I like how they won’t say the windows API’s name. WaitForMultipleObjects is quite nice - an epoll that works with all sorts of things not just fds. This is kind of a half assed implementation - sometimes I wish Linux would admit Windows has a good idea once in a while.
fds are equivalent to Windows HANDLEs, and WaitForMultipleObjects() is equivalent to poll().
But, Linux also has epoll() which scales better for non-trivial numbers of things, and Windows has IOCP. So WaitForMultipleObjects isn't particularly special.
Both Windows and Linux have things that don't work with these interfaces. Nonetheless, Linux has been trending towards "waiting on all sorts of things" by makng more and more things into fds that can be waited on with pol;/epoll. Examples: timerfd, signalfd, eventfd. It's quite a unixy approach.
In fact, Wine already uses eventfd to implement WaitForMultipleObjects. This kernel change is just an optimisation, to speed up Wine, and a workaround for some distros setting Wine's max fd limit too low for Windows apps.
Futexes used to support waiting on multiple futexes, using FUTEX_FD. That was arguably better than the new patch FUTEX_WAIT_MULTIPLE, because in old Linux you could wait for futexes and other fds at the same time - it did work with "all sorts of things".
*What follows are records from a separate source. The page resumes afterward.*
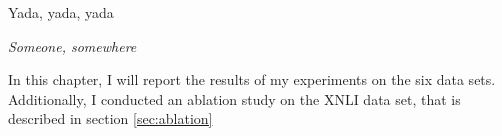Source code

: \label{chap:5_results}

\epigraph{Yada, yada, yada}{\textit{Someone, somewhere}}

In this chapter, I will report the results of my experiments on the six data sets. Additionally, I
conducted an ablation study on the XNLI data set, that is described in section \ref{sec:ablation}














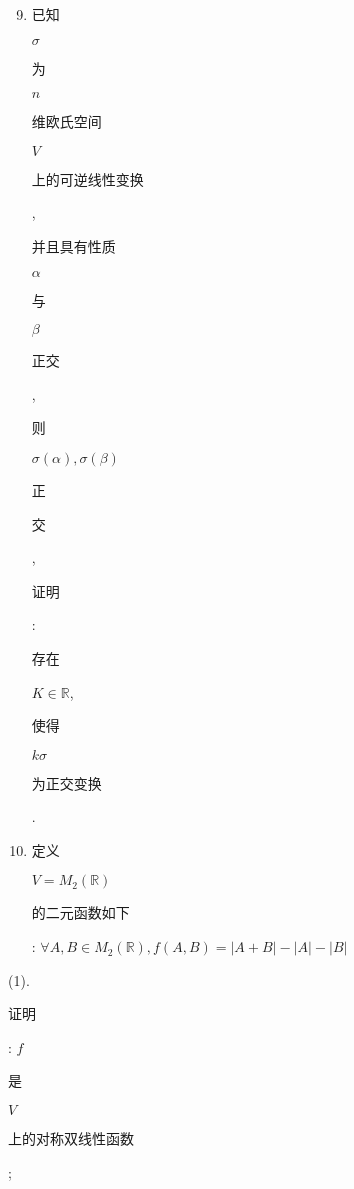 \documentclass[10pt]{article}
\begin{document}
\begin{enumerate}
  \setcounter{enumi}{8}
  \item \begin{CJK}{UTF8}{mj}已知\end{CJK} $\sigma$ \begin{CJK}{UTF8}{mj}为\end{CJK} $n$ \begin{CJK}{UTF8}{mj}维欧氏空间\end{CJK} $V$ \begin{CJK}{UTF8}{mj}上的可逆线性变换\end{CJK}, \begin{CJK}{UTF8}{mj}并且具有性质\end{CJK} $\alpha$ \begin{CJK}{UTF8}{mj}与\end{CJK} $\beta$ \begin{CJK}{UTF8}{mj}正交\end{CJK}, \begin{CJK}{UTF8}{mj}则\end{CJK} $\sigma(\alpha), \sigma(\beta)$ \begin{CJK}{UTF8}{mj}正\end{CJK} \begin{CJK}{UTF8}{mj}交\end{CJK}, \begin{CJK}{UTF8}{mj}证明\end{CJK}: \begin{CJK}{UTF8}{mj}存在\end{CJK} $K \in \mathbb{R}$, \begin{CJK}{UTF8}{mj}使得\end{CJK} $k \sigma$ \begin{CJK}{UTF8}{mj}为正交变换\end{CJK}.

  \item \begin{CJK}{UTF8}{mj}定义\end{CJK} $V=M_{2}(\mathbb{R})$ \begin{CJK}{UTF8}{mj}的二元函数如下\end{CJK}: $\forall A, B \in M_{2}(\mathbb{R}), f(A, B)=|A+B|-|A|-|B|$

\end{enumerate}
(1). \begin{CJK}{UTF8}{mj}证明\end{CJK}: $f$ \begin{CJK}{UTF8}{mj}是\end{CJK} $V$ \begin{CJK}{UTF8}{mj}上的对称双线性函数\end{CJK};
\end{document}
But FUTEX_FD was removed after searches online found no code using it, and kernel devs didn't like keeping it. (To my mind, this was a suprising, unusual breakage of system call binary compatibility) The new FUTEX_WAIT_MULTIPLE allows programs like Wine to wait for multiple futexes faster than before, but it's more limited than the old FUTEX_FD because you can't mix them with other things.
WaitForMultipleObjects is problematic for a few reasons:
* limited to 64 handles.
* passes the entire handle buffer to the kernel on every call. That is also a key reason poll is worse than epoll/kqueue. A better way is to let the kernel retain the list of handles across calls.
* when two handles are signalled, the one earlier in the array is always the one returned. So handle with a lower array index being frequently signalled can starve out your opportunity to process the later ones.
* since everything happens by returning an index, when multiple handles are signalled, you can only process one at a time, needing a new syscall for each.
Thats my point. They should just bite the bullet and implement WaitForMultipleObjects instead of having all these disjoint APIs. Plus sometimes you want to wait for both and this is very difficult with Linux.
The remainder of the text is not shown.